Abd-ul-Medjid himself, in his younger days, was not exempt from trials of this sort. For just before coming to the throne, he had a favorite odaluk, to whom he was much attached. But as the princes are not permitted to become fathers, she fell a victim in the attempt to frustrate the probable birth of an heir, when a single week’s delay would have elevated her to the rank of first kadun to the reigning monarch; for sultan Mahmoud died a few days after she was sacrificed.

Whenever a child is born to the sultan, or any other Oriental father, the tidings are immediately communicated to him and the family relatives, and the messenger handsomely rewarded. Among the Mussulmans the father himself pronounces the future name of his offspring at the moment of its birth.

A certain man, having scarce passed the honeymoon, for he had only been married three months, one day, while he was in the bath, was suddenly apprised of the birth of a son and heir. As soon as he recovered from his surprise at such an unexpected event, he ordered him to be named Tchapgun or racer, because, said he, he has accomplished in three months, the customary labor of nine.
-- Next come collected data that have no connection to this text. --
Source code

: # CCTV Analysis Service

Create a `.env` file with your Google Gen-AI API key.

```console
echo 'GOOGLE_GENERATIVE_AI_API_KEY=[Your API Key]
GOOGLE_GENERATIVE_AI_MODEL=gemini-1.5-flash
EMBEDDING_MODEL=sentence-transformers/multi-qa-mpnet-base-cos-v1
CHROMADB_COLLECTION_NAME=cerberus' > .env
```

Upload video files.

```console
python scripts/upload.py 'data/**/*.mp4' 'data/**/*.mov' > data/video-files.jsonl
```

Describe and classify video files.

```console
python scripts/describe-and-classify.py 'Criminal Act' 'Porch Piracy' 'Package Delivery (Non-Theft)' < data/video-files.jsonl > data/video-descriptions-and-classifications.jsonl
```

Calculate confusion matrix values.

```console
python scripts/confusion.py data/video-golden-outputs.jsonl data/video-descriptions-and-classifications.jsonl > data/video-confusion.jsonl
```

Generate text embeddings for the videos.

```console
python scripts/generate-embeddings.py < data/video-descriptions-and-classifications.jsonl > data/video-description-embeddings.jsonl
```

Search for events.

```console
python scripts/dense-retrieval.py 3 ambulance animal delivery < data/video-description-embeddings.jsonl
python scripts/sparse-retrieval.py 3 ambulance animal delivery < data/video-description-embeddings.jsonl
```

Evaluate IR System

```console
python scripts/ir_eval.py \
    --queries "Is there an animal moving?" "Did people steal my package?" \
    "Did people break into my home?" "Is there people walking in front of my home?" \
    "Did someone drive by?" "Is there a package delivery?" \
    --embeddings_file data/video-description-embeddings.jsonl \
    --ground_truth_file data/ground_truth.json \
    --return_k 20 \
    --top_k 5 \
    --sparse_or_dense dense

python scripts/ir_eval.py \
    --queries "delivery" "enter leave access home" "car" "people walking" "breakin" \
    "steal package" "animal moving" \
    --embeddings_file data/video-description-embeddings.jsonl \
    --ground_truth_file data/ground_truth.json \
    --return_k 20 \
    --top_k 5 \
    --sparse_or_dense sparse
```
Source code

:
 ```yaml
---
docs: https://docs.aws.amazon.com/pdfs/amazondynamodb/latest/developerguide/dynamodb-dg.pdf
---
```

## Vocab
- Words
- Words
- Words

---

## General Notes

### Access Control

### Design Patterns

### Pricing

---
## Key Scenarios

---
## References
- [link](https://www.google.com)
They have a singular notion that the reason a child cries as soon as it is born is, because his satanic majesty being of course present, cruelly pinches the tender offshoot of humanity; the only exception on record, being the Virgin Mary and Jesus Christ, who were protected from the touch of the devil by a veil, so placed by Allah himself; thus, doubtless, accounting for the Immaculacy of the Holy Virgin.

The children, at their birth, are rubbed down with salt, and nicely bandaged. They are placed in a cradle and secured there. The hands and feet are bound in, so that the child cannot move. The poor little victim becomes black and blue under this treatment, and is occasionally relieved from its fetters to be re-enveloped in swaddling clothes; and when the toilet is completed, it very much resembles a little Egyptian mummy.

The child is nursed while lying down, the mother bending over it, and tilting the cradle, until she attains the requisite position.

Owing to the bandages in which the infants are constantly enveloped, the circulation of the blood is impeded, and they are obliged to be relieved by occasional scarifications, and the writer still wears the honorable scars of this traditional practice.